De acuerdo al censo 2020, realizado por el INEGI, el 51.2% de los habitantes en México son mujeres, mientras el 48.8% son hombres. Cifra reveladora que afirma lo que regularmente se dice en las charlas sociales, que la mayoría son mujeres.

Más allá de la estadística, esta situación que prevalece en nuestro país, poco a poco se ha traducido en desarrollo y progreso de las mujeres, tanto en el sector público como en el privado, sin embargo, hay mucho trabajo y muchos retos que superar para lograr una mayor inclusión y equidad.

Hoy tenemos a la primera mujer Presidenta de México, a la primera Gobernadora en Guanajuato y a varias Alcaldesas que gobiernan distintos municipios en la República Mexicana, lo cual, en el pasado, era impensable. En el sector productivo, hay mujeres en cargos directivos en empresas nacionales e internacionales, quienes han abierto brecha en esta situación.
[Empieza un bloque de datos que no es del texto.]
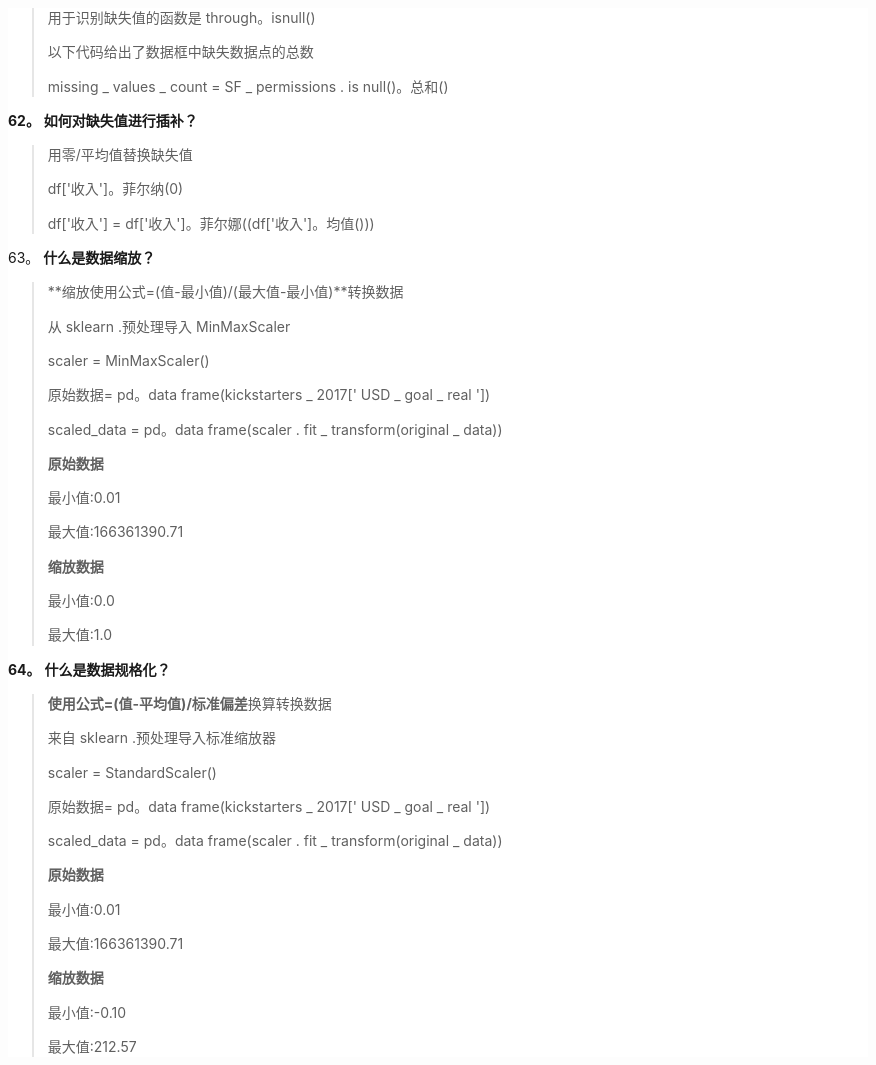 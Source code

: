 > 用于识别缺失值的函数是 through。isnull()
> 
> 以下代码给出了数据框中缺失数据点的总数
> 
> missing _ values _ count = SF _ permissions . is null()。总和()

**62。** **如何对缺失值进行插补？**

> 用零/平均值替换缺失值
> 
> df['收入']。菲尔纳(0)
> 
> df['收入'] = df['收入']。菲尔娜((df['收入']。均值()))

63。 **什么是数据缩放？**

> **缩放使用公式=(值-最小值)/(最大值-最小值)**转换数据
> 
> 从 sklearn .预处理导入 MinMaxScaler
> 
> scaler = MinMaxScaler()
> 
> 原始数据= pd。data frame(kickstarters _ 2017[' USD _ goal _ real '])
> 
> scaled_data = pd。data frame(scaler . fit _ transform(original _ data))
> 
> **原始数据**
> 
> 最小值:0.01
> 
> 最大值:166361390.71
> 
> **缩放数据**
> 
> 最小值:0.0
> 
> 最大值:1.0

**64。** **什么是数据规格化？**

> **使用公式=(值-平均值)/标准偏差**换算转换数据
> 
> 来自 sklearn .预处理导入标准缩放器
> 
> scaler = StandardScaler()
> 
> 原始数据= pd。data frame(kickstarters _ 2017[' USD _ goal _ real '])
> 
> scaled_data = pd。data frame(scaler . fit _ transform(original _ data))
> 
> **原始数据**
> 
> 最小值:0.01
> 
> 最大值:166361390.71
> 
> **缩放数据**
> 
> 最小值:-0.10
> 
> 最大值:212.57
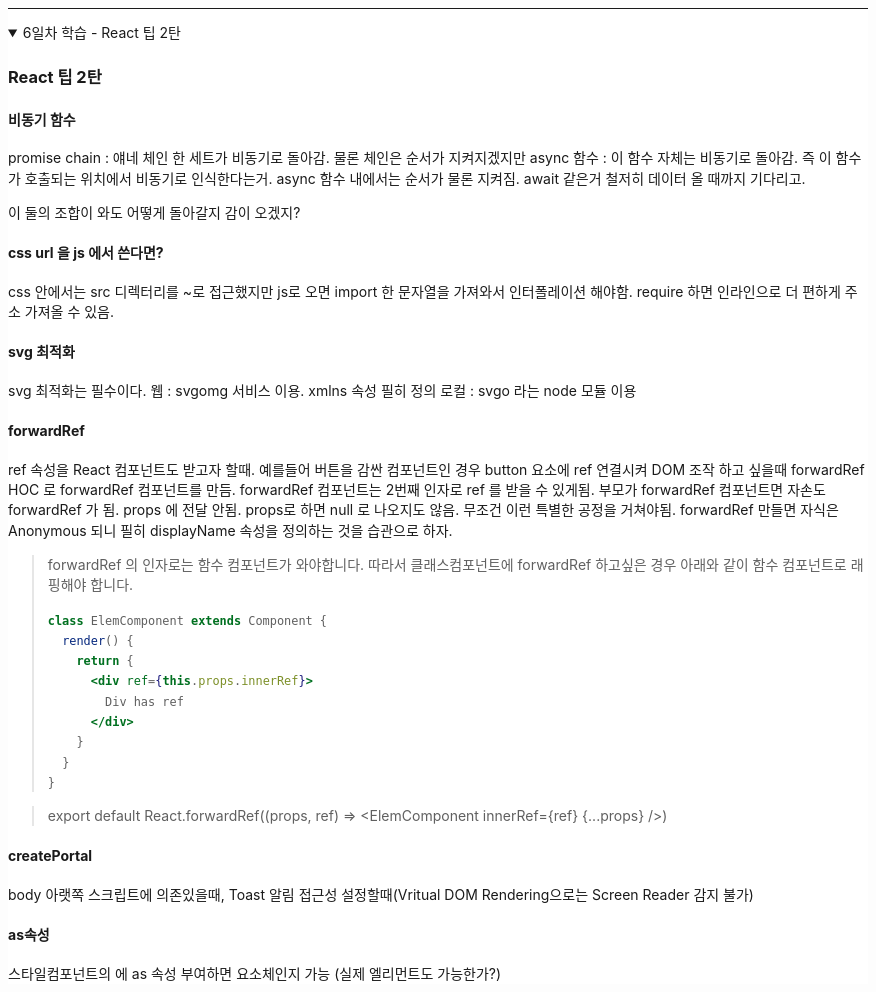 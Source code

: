 </div>
</details>

---------------------------------------

<details open>
<summary>6일차 학습 - React 팁 2탄</summary>
<div markdown="1">

### React 팁 2탄
#### 비동기 함수
promise chain : 얘네 체인 한 세트가 비동기로 돌아감. 물론 체인은 순서가 지켜지겠지만
async 함수 : 이 함수 자체는 비동기로 돌아감. 즉 이 함수가 호출되는 위치에서 비동기로 인식한다는거. async 함수 내에서는 순서가 물론 지켜짐. await 같은거 철저히 데이터 올 때까지 기다리고.

이 둘의 조합이 와도 어떻게 돌아갈지 감이 오겠지?

#### css url 을 js 에서 쓴다면?
css 안에서는 src 디렉터리를 ~로 접근했지만 js로 오면 import 한 문자열을 가져와서 인터폴레이션 해야함. require 하면 인라인으로 더 편하게 주소 가져올 수 있음.

#### svg 최적화
svg 최적화는 필수이다.
웹 :  svgomg 서비스 이용. xmlns 속성 필히 정의
로컬 : svgo 라는 node 모듈 이용

#### forwardRef
ref 속성을 React 컴포넌트도 받고자 할때. 예를들어 버튼을 감싼 컴포넌트인 경우 button 요소에 ref 연결시켜 DOM 조작 하고 싶을때 forwardRef HOC 로  forwardRef 컴포넌트를 만듬. forwardRef 컴포넌트는 2번째 인자로 ref 를 받을 수 있게됨. 부모가 forwardRef 컴포넌트면 자손도 forwardRef 가 됨. props 에 전달 안됨. props로 하면 null 로 나오지도 않음. 무조건 이런 특별한 공정을 거쳐야됨. forwardRef 만들면 자식은 Anonymous 되니 필히 displayName 속성을 정의하는 것을 습관으로 하자.

> forwardRef 의 인자로는 함수 컴포넌트가 와야합니다. 따라서 클래스컴포넌트에 forwardRef 하고싶은 경우 아래와 같이 함수 컴포넌트로 래핑해야 합니다.
> ```jsx
> class ElemComponent extends Component {
>   render() {
>     return {
>       <div ref={this.props.innerRef}>
>         Div has ref
>       </div>
>     }
>   }
> }

> export default React.forwardRef((props, ref) => <ElemComponent
>   innerRef={ref} {...props}
> />)
> ```

#### createPortal
body 아랫쪽 스크립트에 의존있을때, Toast 알림 접근성 설정할때(Vritual DOM Rendering으로는 Screen Reader 감지 불가)

#### as속성 
스타일컴포넌트의 에 as 속성 부여하면 요소체인지 가능 (실제 엘리먼트도 가능한가?)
De acuerdo al estudio, “Mujeres en los Negocios 2025”, realizado por la firma Grant Thornton, los puestos de alto nivel de las mujeres alcanzó el 39 por ciento, cuando en el 2022 era del 32 por ciento.

Se ha avanzado, sin embargo, el reto es mayúsculo, lo cual nos lleva a seguir promoviendo y motivando el desarrollo profesional de la mujer en todos los ámbitos, giros y sectores.

En nuestro país cada 10 de mayo, reconocemos la labor de las madres, por su compromiso, lealtad, liderazgo, administración, guía y una larga lista de cualidades. Es decir, si hay infinidad de características positivas, ¿por qué no brindarles más oportunidades en los centros de trabajo, que les permitan crecer profesional y laboralmente, con un sello distintivo y óptimo?

Un factor importante es que desde casa, debemos de proporcionar confianza y seguridad a nuestras hijas, lo que nos lleva a interrogarnos sobre cómo estamos educando a nuestra familia. Si a las niñas las incluimos y motivamos y si a los niños, les transmitimos la importancia del respeto, de la equidad y de que sean conscientes que todos tenemos las mismas capacidades.

Definitivamente, en casa, en las empresas y en las oficinas de gobierno, deben implementarse acciones específicas, que sean ejemplos contundentes para que las mujeres en las organizaciones no sean una moda, ni una estadística, sino un estilo natural y permanente de convivencia laboral y profesional.

La pregunta a responder es ¿qué hacemos en pro de la mujer?